No getting around it, a minireef aquarium requires more maintenance than a basic fish-only system. Nevertheless, many aquarists find the rewards worth the additional effort. Be realistic about your ability and willingness to perform critical maintenance functions.
Strange as it may sound, more captive saltwater creatures starve to death than die of disease. Many a failed system could have been saved with better attention to nutrition. Suspension feeding invertebrates, in particular, may fail to receive adequate nourishment and perish within a year. Avoid needless waste by planning ahead for a continuous food supply before you commit to a tank of such species, or even a single specimen. I have provided tips on food cultivation in chapter 2,"Bringing Out the Best in Saltwater Aquariums." Eric Borneman's Aquarium Corals and Ron Shimek's Marine Invertebrates provide detailed recipes for coral foods and information about feeding specifics in invertebrate groups, respectively.
Cultivating live foods for your aquarium can be as much fun as the aquarium itself, but to do it consistently you will need a permanent work space for the purpose.

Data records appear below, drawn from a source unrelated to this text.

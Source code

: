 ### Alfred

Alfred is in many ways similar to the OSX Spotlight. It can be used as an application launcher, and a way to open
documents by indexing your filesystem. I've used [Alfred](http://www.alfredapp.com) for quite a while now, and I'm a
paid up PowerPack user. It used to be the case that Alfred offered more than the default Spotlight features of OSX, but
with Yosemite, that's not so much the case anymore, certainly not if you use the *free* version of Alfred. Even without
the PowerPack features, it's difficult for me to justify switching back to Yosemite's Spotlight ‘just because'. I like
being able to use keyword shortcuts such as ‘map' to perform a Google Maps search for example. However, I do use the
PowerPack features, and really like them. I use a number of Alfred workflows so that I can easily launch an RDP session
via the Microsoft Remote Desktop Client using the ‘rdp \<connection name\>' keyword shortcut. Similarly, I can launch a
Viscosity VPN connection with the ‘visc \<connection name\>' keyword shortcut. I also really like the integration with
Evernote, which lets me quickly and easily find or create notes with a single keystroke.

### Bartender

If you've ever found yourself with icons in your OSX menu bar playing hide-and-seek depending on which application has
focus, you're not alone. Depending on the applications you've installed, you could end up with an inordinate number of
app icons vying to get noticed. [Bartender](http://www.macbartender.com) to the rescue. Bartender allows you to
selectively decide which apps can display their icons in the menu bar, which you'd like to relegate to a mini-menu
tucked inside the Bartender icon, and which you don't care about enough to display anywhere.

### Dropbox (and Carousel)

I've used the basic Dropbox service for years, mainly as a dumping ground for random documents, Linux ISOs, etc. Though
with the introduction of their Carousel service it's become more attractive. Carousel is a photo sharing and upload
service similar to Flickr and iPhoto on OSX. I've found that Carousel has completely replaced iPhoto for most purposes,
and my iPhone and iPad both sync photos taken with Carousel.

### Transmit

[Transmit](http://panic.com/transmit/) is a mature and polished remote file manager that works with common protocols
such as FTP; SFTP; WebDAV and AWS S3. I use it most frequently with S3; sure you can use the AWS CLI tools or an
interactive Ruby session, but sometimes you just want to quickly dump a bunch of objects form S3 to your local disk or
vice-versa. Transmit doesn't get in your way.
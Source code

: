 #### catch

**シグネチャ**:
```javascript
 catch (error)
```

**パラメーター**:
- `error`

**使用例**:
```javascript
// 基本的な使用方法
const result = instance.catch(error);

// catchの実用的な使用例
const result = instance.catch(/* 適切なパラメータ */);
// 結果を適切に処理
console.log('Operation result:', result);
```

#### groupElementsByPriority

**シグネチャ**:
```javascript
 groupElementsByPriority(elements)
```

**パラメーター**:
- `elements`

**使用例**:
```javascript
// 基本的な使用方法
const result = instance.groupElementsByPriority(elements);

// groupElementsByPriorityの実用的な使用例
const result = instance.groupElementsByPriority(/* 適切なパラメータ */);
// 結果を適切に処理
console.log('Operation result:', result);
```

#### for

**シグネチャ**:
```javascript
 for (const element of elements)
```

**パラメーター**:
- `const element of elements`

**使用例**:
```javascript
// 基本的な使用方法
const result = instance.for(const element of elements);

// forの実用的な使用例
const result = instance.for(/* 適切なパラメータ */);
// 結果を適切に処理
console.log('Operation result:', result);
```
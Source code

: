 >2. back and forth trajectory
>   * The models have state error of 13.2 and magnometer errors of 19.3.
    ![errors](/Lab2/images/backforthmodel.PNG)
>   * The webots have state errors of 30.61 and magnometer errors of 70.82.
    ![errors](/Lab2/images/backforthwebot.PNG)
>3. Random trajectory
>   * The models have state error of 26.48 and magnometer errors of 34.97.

Invertebrates, corals in particular, demand water chemistry approaching the norms of the sea. Regular partial water changes help to remove accumulating pollutants and restore valuable trace elements. Attention to this aspect of maintenance requires both time and a way to prepare seawater. Your plan should include both, if you hope to have a successful minireef.
A test and tweak routine ensures that the crucial factors of salinity, calcium concentration, alkalinity, and pH remain optimal at all times. If you are unprepared for weekly monitoring of these parameters, consider a more basic aquarium design.
The aquarium must have additions of distilled water to compensate for evaporation. Calcium will require replenishment if your corals are to grow new skeletal material. Buffer may be needed to maintain alkalinity. Consider automating these procedures to the extent possible, providing greater consistency of water chemistry over time.